Première version (Adrien Fabié)
Une bergère âgée de quinze ans de la Cresse, gardant ses moutons sur les rives du Tarn, quelques centaines de mètres en aval du village, voyait apparaître chaque jour l’Enfant Jésus. Le bruit de ces apparitions se fit dans les localités voisines et des pèlerinages se firent au lieu des apparitions : on n’en rapportait que des rêves amoureux, où défilaient tous les diables de Saint Antoine. On allait visiter pour conjurer l’esprit tentateur ; plus on visitait, plus on était tenté ; plus on était tenté, plus on visitait.
La voyante confirma au curé de la Cresse peu aimé de ses paroissiens, la réalité palpable de ses visions. « Non seulement je le vois, mais je puis encore le prendre dans mes bras et dans mon tablier ; si vous voulez, je lui demanderai de se faire voir à vous aussi. Le lendemain, dimanche, après la messe, grande procession pour prendre l’Enfant Jésus et le porter dans le tabernacle… A peine se trouva-t-il déposé dans le Saint lieu, qu’un bruit épouvantable se fit entendre dans toute l’église.
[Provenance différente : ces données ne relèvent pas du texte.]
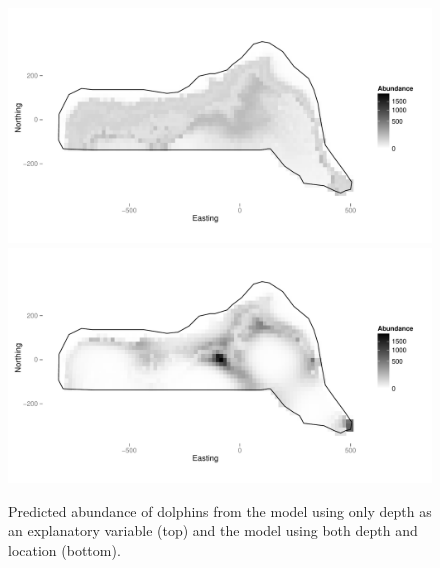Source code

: \documentclass[a4paper,12pt]{article}
\begin{document}
\begin{figure}[h!]
  \caption{Predicted abundance of dolphins from the model using only depth as an explanatory variable (top) and the model using both depth and location (bottom).}
  \label{fits-depth}
  \begin{center}
    \includegraphics[width=\textwidth]{fit-depth}\\
    \includegraphics[width=\textwidth]{fit-depth-xy}
  \end{center}
\end{figure}

\newpage
\end{document}
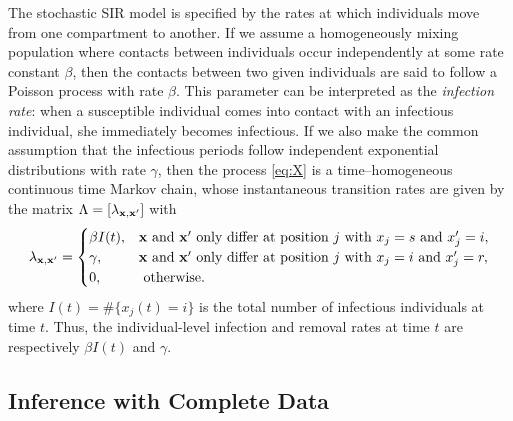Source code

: \documentclass[11pt]{article}
\newcommand{\jx}[1]{{\color{blue}{ #1}}}
\begin{document}
	The stochastic SIR model is specified by the rates at which individuals move from one compartment to another. If we assume a homogeneously mixing population where contacts between individuals occur independently at some rate constant $\beta$, then the contacts between two given individuals are said to follow a Poisson process with rate $\beta$. This parameter can be interpreted as the \textit{infection rate}: when a susceptible individual comes into contact with an infectious individual, she immediately becomes infectious.
	If we also make the common assumption that the infectious periods follow independent exponential distributions with rate $\gamma$, then the process \eqref{eq:X} is a time–homogeneous continuous time Markov chain, whose instantaneous transition rates 
	are given by the matrix $\Lambda = [\lambda_{\mathbf{x}, \mathbf{x}'}]$ with
	$$
	\lambda_{\mathbf{x}, \mathbf{x}'} = 
	\begin{cases}
		\beta I(t), & \mathbf{x} \text{ and } \mathbf{x}' \text{ only differ at position } j \text{ with } x_j = s \text{ and } x_j' = i, \\
		\gamma, & \mathbf{x} \text{ and } \mathbf{x}' \text{ only differ at position } j \text{ with } x_j = i \text{ and } x_j' = r, \\
		0, & \text{ otherwise.}
	\end{cases}
	$$
	where $I(t) = \#\{x_j(t) = i\}$ is the total number of infectious individuals at time $t$. Thus, the individual-level infection and removal rates at time $t$ are respectively $\beta I(t)$ and $\gamma$.
	
	
	\subsection{Inference with Complete Data}
	\label{sec:icd}
	
\end{document}
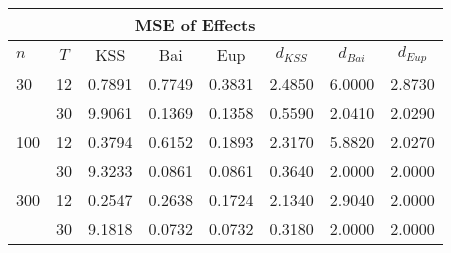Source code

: \begin{tabular}{lccccccc} 
\hline \multicolumn{7}{c}{MSE of Effects} \\ \hline 
$n$ & $T$ & KSS & Bai & Eup & $d_{KSS}$ & $d_{Bai}$ & $d_{Eup}$ \\
\hline
30 & 12 &  0.7891  &  0.7749  &  0.3831  &  2.4850  &  6.0000  &  2.8730  \\
& 30 &  9.9061  &  0.1369  &  0.1358  &  0.5590  &  2.0410  &  2.0290  \\
100 & 12 &  0.3794  &  0.6152  &  0.1893  &  2.3170  &  5.8820  &  2.0270  \\
& 30 &  9.3233  &  0.0861  &  0.0861  &  0.3640  &  2.0000  &  2.0000  \\
300 & 12 &  0.2547  &  0.2638  &  0.1724  &  2.1340  &  2.9040  &  2.0000  \\
& 30 &  9.1818  &  0.0732  &  0.0732  &  0.3180  &  2.0000  &  2.0000  \\
\end{tabular}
C’étaient des cris et des hurlements indescriptibles ; quelque chose de semblable aux sifflements d’une cheminée de chaudière à vapeur. Les habitants sortent en une bousculade indescriptible tandis que le curé prosterné devant l’autel s’aperçoit que c’est le diable qu’il a mis dans le tabernacle du maître autel et s’emploie vainement les moyens les plus énergiques pour déloger le « Malin ». Sans succès, le diable refuse de quitter sa nouvelle résidence. Tour à tour, les curés des paroisses voisines rentrent dans l’église pour l’exorciser sans plus de succès. Voyant la scène, les habitants du village dirent : « Le démon va tout à coup fermer la porte d’entrée, et il enfumera nos curés là dedans, comme des renards dans un terrier ».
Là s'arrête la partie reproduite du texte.